Here’s the announcement credited to NBA spokesman Mike Bass:

“The NBA, in conjunction with the National Basketball Players Association, is engaged in exploratory conversations with The Walt Disney Company about restarting the 2019-20 season in late July at Disney’s ESPN Wide World of Sports Complex in Florida as a single site for an NBA campus for games, practices and housing.”

“Our priority continues to be the health and safety of all involved, and we are working with public health experts and government officials on a comprehensive set of guidelines to ensure that appropriate medical protocols and protections are in place,” the statement concluded.

The money shot in that statement is that the league is doing ‘exploratory’ conversations. This suggests that it could be ‘much ado about nothing’ since the NBA has spent most of the lockdown discussing, exploring and proposing without anything coming out of it.

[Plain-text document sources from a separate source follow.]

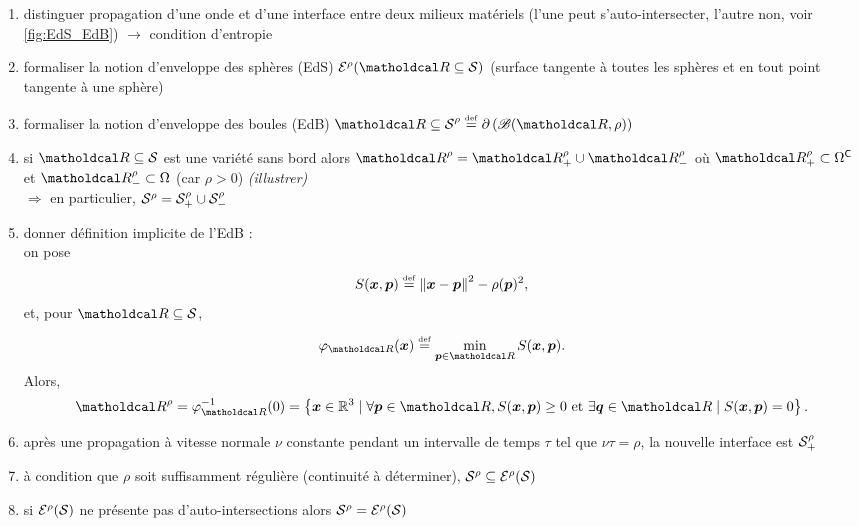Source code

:\par\bigskip
\begin{enumerate}
	\item distinguer propagation d'une onde et d'une interface entre deux milieux matériels (l'une peut s'auto-intersecter, l'autre non, voir \autoref{fig:EdS_EdB}) $\to$ condition d'entropie
	\item formaliser la notion d'enveloppe des sphères (EdS) $\EdS{\region \subseteq \interface}{\rho}$ (surface tangente à toutes les sphères et en tout point tangente à une sphère)
	\item formaliser la notion d'enveloppe des boules (EdB) $\EdB{\region \subseteq \interface}{\rho} \defini{=} \boundary{ \left( \ball{\region}{\rho} \right) }$
	\item si $\region \subseteq \interface$ est une variété sans bord alors $\EdB{\region}{\rho}  = \EdBplus{\region}{\rho} \cup \EdBmoins{\region}{\rho}$ où $\EdBplus{\region}{\rho} \subset \complement{\solide}$ et $\EdBmoins{\region}{\rho} \subset \solide$ (car $\rho > 0$) \textit{(illustrer)}\\
	$\Rightarrow$ en particulier, ${\mathcal{S}}^{\rho}  = {\mathcal{S}}_{+}^{\rho} \cup {\ensuremath{\mathcal{S}}}_{-}^{\rho}$
	
	
	\item donner définition implicite de l'EdB :\\
	on pose 
	\[
		S(\bm{x}, \bm{p}) \overset{\underset{\mathrm{def}}{}}{=} \left\| {\bm{x} - \bm{p}} \right\|^2 - \rho(\bm{p})^2,
	\]
	et, pour $\region \subseteq \interface$, 
	\[
		\implicitEdB{\region}(\bx) \defini{=} \min_{\p \in \region} \implicitsphere(\bx, \p).
	\]
	Alors,
	\[ 
		\EdB{\region}{\rho} 
		= \implicitEdB{\region}^{-1}(0)
		= 
		\left\{
			\bx \in \reals^3 \mid \forall \p \in \region, \implicitsphere(\bx, \p) \geq 0
			\text{ et } \exists \q \in \region \mid \implicitsphere(\bx, \p) = 0
		\right\}.
	\]
	\item après une propagation à vitesse normale $\nu$ constante pendant un intervalle de temps $\tau$ tel que $\nu \tau = \rho$, la nouvelle interface est ${\mathcal{S}}_{+}^{\rho}$
	\item à condition que $\rho$ soit suffisamment régulière (continuité à déterminer), ${\mathcal{S}}^{\rho} \subseteq {\mathcal{E}}^{\rho}({\mathcal{S}})$
	\item si ${\mathcal{E}}^{\rho}({\mathcal{S}})$ ne présente pas d'auto-intersections alors ${\mathcal{S}}^{\rho} = {\mathcal{E}}^{\rho}({\mathcal{S}})$
\end{enumerate}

Milwaukee Bucks’ co-owner Marc Lasry was on CNBC this past Friday suggesting a six to eight week timeline for a return to action. That timeframe would require a lot more than ‘exploratory’ conversations–it would require some hard decisions and an actual plan. That’s something Adam Silver has constantly recoiled from over the past two months.

Here’s the most ridiculous part of the story–the conventional wisdom has been that the league would use two locations: Orlando and Las Vegas. Now the suggestion is that the NBA is shying away from basing the Western Conference component of the restart in Las Vegas as some sort of ‘punishment’ for Mayor Carolyn Goodman’s presumably politically incorrect comments about the Coronavirus lockdown. Were the NBA in the business of evaluating mayoral competency as a litmus test for basing teams and games there wouldn’t have been a basketball game held in Washington DC during Marion Barry’s tenure or in Toronto with Rob Ford in office.